Copy out, from the data, each line containing the string "href".

Records from a data source
****

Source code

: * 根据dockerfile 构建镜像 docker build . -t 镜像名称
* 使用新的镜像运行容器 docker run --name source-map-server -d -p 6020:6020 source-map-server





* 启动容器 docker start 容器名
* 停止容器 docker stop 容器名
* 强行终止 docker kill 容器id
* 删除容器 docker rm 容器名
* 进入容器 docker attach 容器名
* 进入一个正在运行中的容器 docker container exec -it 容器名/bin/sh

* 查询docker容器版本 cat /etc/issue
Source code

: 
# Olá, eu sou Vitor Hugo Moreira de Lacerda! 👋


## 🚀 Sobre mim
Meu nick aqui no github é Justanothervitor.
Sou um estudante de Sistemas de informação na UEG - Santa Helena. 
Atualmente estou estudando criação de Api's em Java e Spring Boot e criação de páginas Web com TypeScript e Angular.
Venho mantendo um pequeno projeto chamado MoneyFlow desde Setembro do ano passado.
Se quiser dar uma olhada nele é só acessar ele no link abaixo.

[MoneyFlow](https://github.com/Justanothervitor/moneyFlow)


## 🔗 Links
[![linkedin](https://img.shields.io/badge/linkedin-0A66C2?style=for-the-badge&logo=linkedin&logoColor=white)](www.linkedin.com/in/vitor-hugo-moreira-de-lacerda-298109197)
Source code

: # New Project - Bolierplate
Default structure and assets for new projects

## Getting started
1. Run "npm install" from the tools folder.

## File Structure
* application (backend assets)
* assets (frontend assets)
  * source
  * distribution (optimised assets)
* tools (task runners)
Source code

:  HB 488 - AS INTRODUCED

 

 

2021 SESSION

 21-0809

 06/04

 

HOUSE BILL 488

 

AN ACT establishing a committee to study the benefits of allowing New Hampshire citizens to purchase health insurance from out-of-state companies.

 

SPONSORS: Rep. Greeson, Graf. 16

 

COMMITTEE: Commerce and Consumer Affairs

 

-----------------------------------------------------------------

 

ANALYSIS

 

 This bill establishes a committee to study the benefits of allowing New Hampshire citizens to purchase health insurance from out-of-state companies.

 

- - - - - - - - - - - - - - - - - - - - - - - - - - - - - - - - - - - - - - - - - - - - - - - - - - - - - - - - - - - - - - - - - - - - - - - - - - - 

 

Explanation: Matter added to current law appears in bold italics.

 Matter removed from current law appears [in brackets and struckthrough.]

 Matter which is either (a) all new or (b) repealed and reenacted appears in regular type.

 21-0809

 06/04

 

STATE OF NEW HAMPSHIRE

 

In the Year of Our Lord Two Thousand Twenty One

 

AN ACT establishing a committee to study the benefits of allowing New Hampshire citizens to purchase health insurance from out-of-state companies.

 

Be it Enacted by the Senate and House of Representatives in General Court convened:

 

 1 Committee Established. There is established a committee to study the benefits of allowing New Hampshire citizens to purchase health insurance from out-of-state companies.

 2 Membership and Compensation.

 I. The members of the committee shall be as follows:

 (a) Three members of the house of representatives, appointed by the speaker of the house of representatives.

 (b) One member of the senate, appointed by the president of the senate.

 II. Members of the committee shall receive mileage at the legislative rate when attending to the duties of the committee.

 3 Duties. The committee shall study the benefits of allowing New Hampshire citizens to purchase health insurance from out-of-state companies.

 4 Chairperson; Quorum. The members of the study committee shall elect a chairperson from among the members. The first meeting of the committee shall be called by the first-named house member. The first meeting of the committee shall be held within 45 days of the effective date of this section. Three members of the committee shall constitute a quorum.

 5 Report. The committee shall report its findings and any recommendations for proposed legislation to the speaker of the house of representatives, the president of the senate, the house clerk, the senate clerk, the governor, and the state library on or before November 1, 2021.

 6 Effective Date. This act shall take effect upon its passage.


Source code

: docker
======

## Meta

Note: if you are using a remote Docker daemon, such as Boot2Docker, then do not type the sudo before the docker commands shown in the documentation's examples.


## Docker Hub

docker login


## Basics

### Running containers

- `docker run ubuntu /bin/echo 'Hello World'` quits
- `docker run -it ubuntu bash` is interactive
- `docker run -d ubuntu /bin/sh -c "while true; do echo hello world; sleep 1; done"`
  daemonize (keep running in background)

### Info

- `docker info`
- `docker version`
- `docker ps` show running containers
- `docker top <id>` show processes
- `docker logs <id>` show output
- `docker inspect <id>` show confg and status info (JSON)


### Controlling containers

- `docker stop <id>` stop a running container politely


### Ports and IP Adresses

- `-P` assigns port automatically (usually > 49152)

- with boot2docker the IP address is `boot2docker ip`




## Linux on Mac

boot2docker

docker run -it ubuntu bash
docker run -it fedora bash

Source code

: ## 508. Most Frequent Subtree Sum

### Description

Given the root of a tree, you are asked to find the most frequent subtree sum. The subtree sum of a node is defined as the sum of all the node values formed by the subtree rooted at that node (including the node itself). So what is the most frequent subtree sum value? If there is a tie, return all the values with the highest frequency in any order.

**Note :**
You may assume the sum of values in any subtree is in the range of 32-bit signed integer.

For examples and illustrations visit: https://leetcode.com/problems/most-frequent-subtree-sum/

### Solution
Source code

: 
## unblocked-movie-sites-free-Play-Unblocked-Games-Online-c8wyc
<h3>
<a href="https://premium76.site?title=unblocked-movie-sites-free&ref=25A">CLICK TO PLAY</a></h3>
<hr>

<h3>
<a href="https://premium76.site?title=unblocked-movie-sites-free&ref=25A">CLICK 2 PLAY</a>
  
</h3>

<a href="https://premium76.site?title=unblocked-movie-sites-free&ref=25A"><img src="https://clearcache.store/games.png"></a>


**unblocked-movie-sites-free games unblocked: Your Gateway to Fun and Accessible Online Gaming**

****

__Task answer__
<a href="https://premium76.site?title=unblocked-movie-sites-free&ref=25A">CLICK TO PLAY</a></h3>
<a href="https://premium76.site?title=unblocked-movie-sites-free&ref=25A">CLICK 2 PLAY</a>
<a href="https://premium76.site?title=unblocked-movie-sites-free&ref=25A"><img src="https://clearcache.store/games.png"></a>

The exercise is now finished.